Türkiye’de sıradan bir vatandaş için ekonomi analizi yapmak oldukça basittir. Sabah uyanır, telefondan önce dolar kuruna bakar. Artmamışsa, “Bugün iyiyiz” der ve güne başlar.
Bu, adeta bir milli refleks haline gelmiştir. Kur, ekonomik sağlığın tek termometresi olarak kabul edilir.
***
Bu basit gerçeği ben biliyorum da ülkeyi yönetenler bilmiyor mu? Elbette biliyorlar. Hatta bu refleksi, ekonomi politikasının merkezine koymuş durumdalar.
Madem halkın tek baktığı gösterge bu, o zaman o göstergeyi sabit tut, gerisini bir şekilde idare et. Mantık bu kadar net.
Batan şirketleri, artan borçları, küçülen sofraları haber yapmazsanız ve doları da ekranda sabit tutarsanız, her şey yolunda algısı yaratırsınız. Peki doları baskılayabilmek için gereken malzemeler neler?

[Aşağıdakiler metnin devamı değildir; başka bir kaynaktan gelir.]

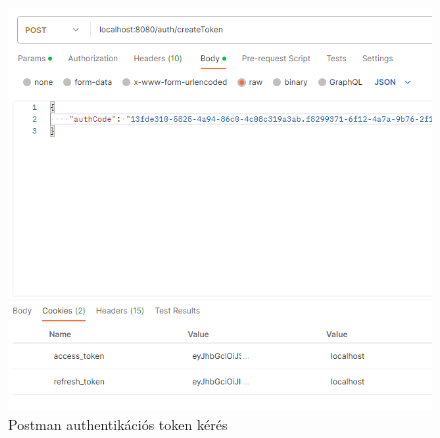 \documentclass[a4paper,twoside]{article}
\begin{document}
\begin{figure}[h]
	\caption{Postman authentikációs token kérés}
	\centering
	\includegraphics[scale=0.5]{getTokens}
\end{figure}
\newpage
\end{document}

Öncelikle yüksek faiz ve sağlam rezervler…
Merkez Bankası’nın brüt döviz rezervleri, 8 Ağustos 2025 itibarıyla 174.4 milyar dolar ile tüm zamanların en yüksek seviyesine ulaştı.
***
Eyvallah brüt rezervlerde tarihi bir zirveye ulaşmak, kağıt üzerinde etkileyici bir başarıdır. Bu rakam, hükümetin “en kötüsü geride kaldı, artık normalleşiyoruz” anlatısının en güçlü dayanağı olarak kullanılır.
Ancak ekonomi, tek bir rakamın parıltısıyla aydınlanacak kadar basit bir denklem değildir... Özellikle de o rakam “brüt” ise... Madalyonun bir de pek gösterilmeyen arka yüzü vardır. Yükümlülükler ve o rekorun hangi maliyetle elde edildiği…
Öncelikle en temel matematikle başlayalım. Evet, kasamızda 174.4 milyar dolar var. Bu, Türkiye’ye yönelik spekülatif ataklara karşı elimizin daha güçlü olduğu, ani bir şokta kullanabileceğimiz daha büyük bir cephanemiz olduğu anlamına gelir. Bu kısmı doğru.
Fakat aynı anda, ülkenin bir yıl içinde ödemesi gereken, yani vadesi gelmiş ve gelecek olan kısa vadeli dış borç stoku ne kadar? Yaklaşık 230 milyar dolar...
***
Bir yanda sahip olduğunuz varlıklar, diğer yanda kesin olan borçlarınız. Yani, en basit hesapla, bir yıllık acil borçlarımızı ödemek için kasamızda hala yaklaşık 55 milyar dolarlık bir açık var.
Rezervlerin borcu karşılama oranı, uluslararası standartların hala oldukça gerisinde. Bu durum, “tarihi rekor” manşetinin altındaki “ama” ile başlayan dipnottur ve yabancı yatırımcının en çok dikkat ettiği yerdir.
***
Bu rekor nasıl kırıldı? Bu para nereden geldi? Bu rezerv birikimi, ülkeye fabrika kurmak, teknoloji getirmek için gelen doğrudan yabancı yatırımlardaki bir patlama ile mi sağlandı? İhracatçılarımız yeni pazarlar bulup rekorlar mı kırdı? Hayır!
Bu birikimin büyük kısmı ekonomiyi adeta donduran rekor faiz oranlarına gelen özellikle de “yerli kaçak sıcak para” sayesinde oldu.
***
Yüksek getiriden faydalanmak için ülkeye kısa süreliğine park eden, en ufak bir risk artışında veya faizler düşmeye başladığında anında çıkıp gidebilecek “emanet” bir para… Ve maliyeti çok yüksek!
Zira matematikte sonucu eğip bükemezsiniz. Sonuç sabittir. Yani nedir? Eğer 2+2 hâlâ 4 kabul ediliyorsa Türkiye ekonomisi daha kötü bir durumda tekrar başa dönecektir.